敗戦国から戦後の高度経済成長を成し遂げ、世界有数の経済大国となった日本において“発展の象徴”として開催されたビッグイベントが国際博覧会であり、テーマ館にそびえる太陽の塔は元気なニッポン・元気な大阪のシンボルとなった。
あれから47年。世の中全体に閉塞感が蔓延するなかで「古き良き元気なニッポン、元気な大阪」を思い出すことができる場所として人気を集めているスポットがある。
それが、大阪の観光名所『海遊館』に隣接する天保山マーケットプレース内の『なにわ食いしんぼ横丁』だ。7月上旬にリニューアル工事が完了したばかりの現地で取材した。

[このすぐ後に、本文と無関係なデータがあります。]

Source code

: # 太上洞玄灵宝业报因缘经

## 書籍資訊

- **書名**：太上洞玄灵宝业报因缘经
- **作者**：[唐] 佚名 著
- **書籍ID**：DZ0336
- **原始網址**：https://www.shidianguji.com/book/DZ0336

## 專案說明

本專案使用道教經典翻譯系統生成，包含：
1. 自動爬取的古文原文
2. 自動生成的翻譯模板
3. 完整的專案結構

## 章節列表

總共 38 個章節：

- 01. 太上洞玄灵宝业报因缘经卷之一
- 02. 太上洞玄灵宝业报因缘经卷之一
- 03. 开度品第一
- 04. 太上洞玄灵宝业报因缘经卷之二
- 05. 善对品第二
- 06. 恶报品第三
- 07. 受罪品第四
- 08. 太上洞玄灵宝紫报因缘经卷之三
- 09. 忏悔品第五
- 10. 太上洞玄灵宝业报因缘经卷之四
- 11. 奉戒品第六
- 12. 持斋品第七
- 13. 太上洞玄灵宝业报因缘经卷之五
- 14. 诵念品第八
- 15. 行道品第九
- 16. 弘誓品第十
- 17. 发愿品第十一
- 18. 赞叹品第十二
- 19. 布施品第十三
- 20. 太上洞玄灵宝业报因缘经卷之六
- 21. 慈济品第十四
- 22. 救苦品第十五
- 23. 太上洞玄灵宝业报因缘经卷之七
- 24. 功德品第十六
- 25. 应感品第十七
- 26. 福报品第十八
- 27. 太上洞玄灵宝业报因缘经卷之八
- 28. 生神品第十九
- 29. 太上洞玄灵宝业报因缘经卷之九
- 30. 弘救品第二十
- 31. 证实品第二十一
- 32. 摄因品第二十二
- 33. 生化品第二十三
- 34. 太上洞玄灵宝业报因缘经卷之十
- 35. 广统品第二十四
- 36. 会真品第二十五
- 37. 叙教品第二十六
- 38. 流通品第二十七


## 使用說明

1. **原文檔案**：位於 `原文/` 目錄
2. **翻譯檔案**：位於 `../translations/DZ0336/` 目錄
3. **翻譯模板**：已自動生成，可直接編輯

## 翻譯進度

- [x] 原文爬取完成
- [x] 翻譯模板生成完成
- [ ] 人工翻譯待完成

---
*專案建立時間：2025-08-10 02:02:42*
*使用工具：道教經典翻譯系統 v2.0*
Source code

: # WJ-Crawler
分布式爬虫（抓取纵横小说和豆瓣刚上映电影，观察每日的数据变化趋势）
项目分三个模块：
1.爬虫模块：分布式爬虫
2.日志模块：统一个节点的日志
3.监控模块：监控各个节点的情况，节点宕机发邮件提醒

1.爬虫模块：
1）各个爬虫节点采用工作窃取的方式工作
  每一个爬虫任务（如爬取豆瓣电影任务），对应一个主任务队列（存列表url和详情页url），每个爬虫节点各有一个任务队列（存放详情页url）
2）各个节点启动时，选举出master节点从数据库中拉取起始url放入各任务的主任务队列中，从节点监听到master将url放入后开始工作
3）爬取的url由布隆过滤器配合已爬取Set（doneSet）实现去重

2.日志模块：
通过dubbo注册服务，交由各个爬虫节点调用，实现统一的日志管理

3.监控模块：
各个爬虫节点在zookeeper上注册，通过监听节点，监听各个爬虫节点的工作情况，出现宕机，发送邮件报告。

消えゆくフードテーマパークも多い中、いまだ人気を集める“昭和の高架下”
「この『なにわ食いしんぼ横丁』は、21世紀の幕開けと共に到来したフードテーマパークブームに乗って2002(平成14)年に開業しました。以来15年が経ちましたが、ブームが去って閉館してしまうフードテーマパークも多いなか、幸いこの横丁はずっとお客様にお越しいただいており、リピーターの方も含めて変わらぬ人気を保っています」
今回場内を案内してくださったマーケットプレース企画担当の河村隆年さん(株式会社海遊館)は現在47才。ちょうど博覧会が開催された年である昭和45年生まれだ。
「その頃に生まれた僕としては、博覧会開催当時のことを記憶しているわけではありませんが、街なかの街頭テレビで開会式の中継をみんなが観とったんやとか、僕を祖父母に預けて両親は博覧会へ行ったんやとか、そういう話を聞いたことがあります。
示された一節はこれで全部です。